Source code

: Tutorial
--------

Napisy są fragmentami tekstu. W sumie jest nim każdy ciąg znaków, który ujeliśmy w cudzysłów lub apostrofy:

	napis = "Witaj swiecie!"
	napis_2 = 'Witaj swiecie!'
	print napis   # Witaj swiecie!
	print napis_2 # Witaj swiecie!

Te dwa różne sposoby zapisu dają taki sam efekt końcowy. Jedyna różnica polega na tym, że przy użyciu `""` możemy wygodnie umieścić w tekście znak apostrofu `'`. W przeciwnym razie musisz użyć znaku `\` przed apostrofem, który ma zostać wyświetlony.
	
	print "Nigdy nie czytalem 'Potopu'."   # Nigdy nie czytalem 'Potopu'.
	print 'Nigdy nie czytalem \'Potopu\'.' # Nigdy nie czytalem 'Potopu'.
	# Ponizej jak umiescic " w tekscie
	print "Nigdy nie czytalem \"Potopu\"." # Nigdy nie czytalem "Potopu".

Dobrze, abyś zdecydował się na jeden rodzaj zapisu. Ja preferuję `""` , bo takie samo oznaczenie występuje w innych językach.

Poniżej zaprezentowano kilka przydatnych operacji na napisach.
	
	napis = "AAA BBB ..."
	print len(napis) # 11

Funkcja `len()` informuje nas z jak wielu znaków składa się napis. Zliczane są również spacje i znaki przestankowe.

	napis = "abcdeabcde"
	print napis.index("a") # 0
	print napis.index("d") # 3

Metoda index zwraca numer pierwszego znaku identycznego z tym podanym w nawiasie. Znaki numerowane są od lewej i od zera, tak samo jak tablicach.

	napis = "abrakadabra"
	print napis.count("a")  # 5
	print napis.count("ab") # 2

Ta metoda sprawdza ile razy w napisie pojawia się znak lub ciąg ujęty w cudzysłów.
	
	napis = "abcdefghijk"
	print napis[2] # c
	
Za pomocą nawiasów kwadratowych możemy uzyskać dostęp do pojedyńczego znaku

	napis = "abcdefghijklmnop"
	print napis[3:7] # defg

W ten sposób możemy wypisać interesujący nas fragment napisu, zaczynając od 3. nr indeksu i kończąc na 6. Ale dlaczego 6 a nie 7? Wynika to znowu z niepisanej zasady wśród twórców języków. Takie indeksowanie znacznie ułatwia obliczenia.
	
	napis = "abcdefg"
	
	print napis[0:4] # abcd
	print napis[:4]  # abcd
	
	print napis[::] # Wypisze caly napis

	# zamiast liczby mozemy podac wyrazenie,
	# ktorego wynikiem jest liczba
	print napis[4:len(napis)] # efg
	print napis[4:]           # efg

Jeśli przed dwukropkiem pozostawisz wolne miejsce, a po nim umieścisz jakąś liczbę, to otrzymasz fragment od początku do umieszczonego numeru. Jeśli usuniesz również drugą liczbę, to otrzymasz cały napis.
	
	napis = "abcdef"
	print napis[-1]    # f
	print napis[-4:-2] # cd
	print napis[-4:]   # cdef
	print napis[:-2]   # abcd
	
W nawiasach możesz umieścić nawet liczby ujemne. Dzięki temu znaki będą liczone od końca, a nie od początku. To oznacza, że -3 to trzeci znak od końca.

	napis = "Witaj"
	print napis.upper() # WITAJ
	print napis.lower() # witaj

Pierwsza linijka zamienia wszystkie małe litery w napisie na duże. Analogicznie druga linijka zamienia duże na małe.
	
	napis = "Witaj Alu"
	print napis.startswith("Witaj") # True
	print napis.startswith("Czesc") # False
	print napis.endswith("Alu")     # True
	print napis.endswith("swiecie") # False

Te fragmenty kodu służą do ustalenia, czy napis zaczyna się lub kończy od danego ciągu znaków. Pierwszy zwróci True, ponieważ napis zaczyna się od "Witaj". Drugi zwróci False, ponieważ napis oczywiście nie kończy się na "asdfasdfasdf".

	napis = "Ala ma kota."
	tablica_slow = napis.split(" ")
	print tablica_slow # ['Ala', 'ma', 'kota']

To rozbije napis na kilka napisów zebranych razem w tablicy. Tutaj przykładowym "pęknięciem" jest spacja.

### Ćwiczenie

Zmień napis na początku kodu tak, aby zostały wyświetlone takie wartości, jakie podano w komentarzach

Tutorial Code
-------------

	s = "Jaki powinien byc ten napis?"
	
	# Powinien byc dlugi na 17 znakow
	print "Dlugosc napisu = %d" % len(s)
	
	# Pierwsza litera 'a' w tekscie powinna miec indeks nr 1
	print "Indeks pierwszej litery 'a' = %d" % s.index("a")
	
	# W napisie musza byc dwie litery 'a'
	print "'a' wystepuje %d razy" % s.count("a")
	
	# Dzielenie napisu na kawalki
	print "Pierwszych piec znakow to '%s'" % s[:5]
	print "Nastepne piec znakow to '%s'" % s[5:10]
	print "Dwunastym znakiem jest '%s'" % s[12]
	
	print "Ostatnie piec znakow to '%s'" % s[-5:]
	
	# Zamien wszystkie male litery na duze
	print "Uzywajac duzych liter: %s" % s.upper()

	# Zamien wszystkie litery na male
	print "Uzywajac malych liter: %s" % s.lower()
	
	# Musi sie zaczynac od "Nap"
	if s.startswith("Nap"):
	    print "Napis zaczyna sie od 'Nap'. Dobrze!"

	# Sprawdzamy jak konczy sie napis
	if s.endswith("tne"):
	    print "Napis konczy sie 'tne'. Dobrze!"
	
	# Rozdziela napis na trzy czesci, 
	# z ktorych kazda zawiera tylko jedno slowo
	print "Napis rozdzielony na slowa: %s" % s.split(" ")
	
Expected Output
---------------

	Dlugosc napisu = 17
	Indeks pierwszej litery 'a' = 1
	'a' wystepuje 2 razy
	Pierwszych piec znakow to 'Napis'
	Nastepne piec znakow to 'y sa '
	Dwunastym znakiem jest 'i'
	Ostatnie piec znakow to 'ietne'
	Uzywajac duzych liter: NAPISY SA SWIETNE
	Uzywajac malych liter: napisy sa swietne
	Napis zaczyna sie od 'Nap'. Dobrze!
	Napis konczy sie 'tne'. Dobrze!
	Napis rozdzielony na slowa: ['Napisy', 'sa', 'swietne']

◇ ◇ ◇

> **Exercise directions**: Every line of the listing above is to be set down again without any change.

> **Solution to this exercise**:
Source code

: Tutorial
--------

Napisy są fragmentami tekstu. W sumie jest nim każdy ciąg znaków, który ujeliśmy w cudzysłów lub apostrofy:

	napis = "Witaj swiecie!"
	napis_2 = 'Witaj swiecie!'
	print napis   # Witaj swiecie!
	print napis_2 # Witaj swiecie!

Te dwa różne sposoby zapisu dają taki sam efekt końcowy. Jedyna różnica polega na tym, że przy użyciu `""` możemy wygodnie umieścić w tekście znak apostrofu `'`. W przeciwnym razie musisz użyć znaku `\` przed apostrofem, który ma zostać wyświetlony.
	
	print "Nigdy nie czytalem 'Potopu'."   # Nigdy nie czytalem 'Potopu'.
	print 'Nigdy nie czytalem \'Potopu\'.' # Nigdy nie czytalem 'Potopu'.
	# Ponizej jak umiescic " w tekscie
	print "Nigdy nie czytalem \"Potopu\"." # Nigdy nie czytalem "Potopu".

Dobrze, abyś zdecydował się na jeden rodzaj zapisu. Ja preferuję `""` , bo takie samo oznaczenie występuje w innych językach.

Poniżej zaprezentowano kilka przydatnych operacji na napisach.
	
	napis = "AAA BBB ..."
	print len(napis) # 11

Funkcja `len()` informuje nas z jak wielu znaków składa się napis. Zliczane są również spacje i znaki przestankowe.

	napis = "abcdeabcde"
	print napis.index("a") # 0
	print napis.index("d") # 3

Metoda index zwraca numer pierwszego znaku identycznego z tym podanym w nawiasie. Znaki numerowane są od lewej i od zera, tak samo jak tablicach.

	napis = "abrakadabra"
	print napis.count("a")  # 5
	print napis.count("ab") # 2

Ta metoda sprawdza ile razy w napisie pojawia się znak lub ciąg ujęty w cudzysłów.
	
	napis = "abcdefghijk"
	print napis[2] # c
	
Za pomocą nawiasów kwadratowych możemy uzyskać dostęp do pojedyńczego znaku

	napis = "abcdefghijklmnop"
	print napis[3:7] # defg

W ten sposób możemy wypisać interesujący nas fragment napisu, zaczynając od 3. nr indeksu i kończąc na 6. Ale dlaczego 6 a nie 7? Wynika to znowu z niepisanej zasady wśród twórców języków. Takie indeksowanie znacznie ułatwia obliczenia.
	
	napis = "abcdefg"
	
	print napis[0:4] # abcd
	print napis[:4]  # abcd
	
	print napis[::] # Wypisze caly napis

	# zamiast liczby mozemy podac wyrazenie,
	# ktorego wynikiem jest liczba
	print napis[4:len(napis)] # efg
	print napis[4:]           # efg

Jeśli przed dwukropkiem pozostawisz wolne miejsce, a po nim umieścisz jakąś liczbę, to otrzymasz fragment od początku do umieszczonego numeru. Jeśli usuniesz również drugą liczbę, to otrzymasz cały napis.
	
	napis = "abcdef"
	print napis[-1]    # f
	print napis[-4:-2] # cd
	print napis[-4:]   # cdef
	print napis[:-2]   # abcd
	
W nawiasach możesz umieścić nawet liczby ujemne. Dzięki temu znaki będą liczone od końca, a nie od początku. To oznacza, że -3 to trzeci znak od końca.

	napis = "Witaj"
	print napis.upper() # WITAJ
	print napis.lower() # witaj

Pierwsza linijka zamienia wszystkie małe litery w napisie na duże. Analogicznie druga linijka zamienia duże na małe.
	
	napis = "Witaj Alu"
	print napis.startswith("Witaj") # True
	print napis.startswith("Czesc") # False
	print napis.endswith("Alu")     # True
	print napis.endswith("swiecie") # False

Te fragmenty kodu służą do ustalenia, czy napis zaczyna się lub kończy od danego ciągu znaków. Pierwszy zwróci True, ponieważ napis zaczyna się od "Witaj". Drugi zwróci False, ponieważ napis oczywiście nie kończy się na "asdfasdfasdf".

	napis = "Ala ma kota."
	tablica_slow = napis.split(" ")
	print tablica_slow # ['Ala', 'ma', 'kota']

To rozbije napis na kilka napisów zebranych razem w tablicy. Tutaj przykładowym "pęknięciem" jest spacja.

### Ćwiczenie

Zmień napis na początku kodu tak, aby zostały wyświetlone takie wartości, jakie podano w komentarzach

Tutorial Code
-------------

	s = "Jaki powinien byc ten napis?"
	
	# Powinien byc dlugi na 17 znakow
	print "Dlugosc napisu = %d" % len(s)
	
	# Pierwsza litera 'a' w tekscie powinna miec indeks nr 1
	print "Indeks pierwszej litery 'a' = %d" % s.index("a")
	
	# W napisie musza byc dwie litery 'a'
	print "'a' wystepuje %d razy" % s.count("a")
	
	# Dzielenie napisu na kawalki
	print "Pierwszych piec znakow to '%s'" % s[:5]
	print "Nastepne piec znakow to '%s'" % s[5:10]
	print "Dwunastym znakiem jest '%s'" % s[12]
	
	print "Ostatnie piec znakow to '%s'" % s[-5:]
	
	# Zamien wszystkie male litery na duze
	print "Uzywajac duzych liter: %s" % s.upper()

	# Zamien wszystkie litery na male
	print "Uzywajac malych liter: %s" % s.lower()
	
	# Musi sie zaczynac od "Nap"
	if s.startswith("Nap"):
	    print "Napis zaczyna sie od 'Nap'. Dobrze!"

	# Sprawdzamy jak konczy sie napis
	if s.endswith("tne"):
	    print "Napis konczy sie 'tne'. Dobrze!"
	
	# Rozdziela napis na trzy czesci, 
	# z ktorych kazda zawiera tylko jedno slowo
	print "Napis rozdzielony na slowa: %s" % s.split(" ")
	
Expected Output
---------------

	Dlugosc napisu = 17
	Indeks pierwszej litery 'a' = 1
	'a' wystepuje 2 razy
	Pierwszych piec znakow to 'Napis'
	Nastepne piec znakow to 'y sa '
	Dwunastym znakiem jest 'i'
	Ostatnie piec znakow to 'ietne'
	Uzywajac duzych liter: NAPISY SA SWIETNE
	Uzywajac malych liter: napisy sa swietne
	Napis zaczyna sie od 'Nap'. Dobrze!
	Napis konczy sie 'tne'. Dobrze!
	Napis rozdzielony na slowa: ['Napisy', 'sa', 'swietne']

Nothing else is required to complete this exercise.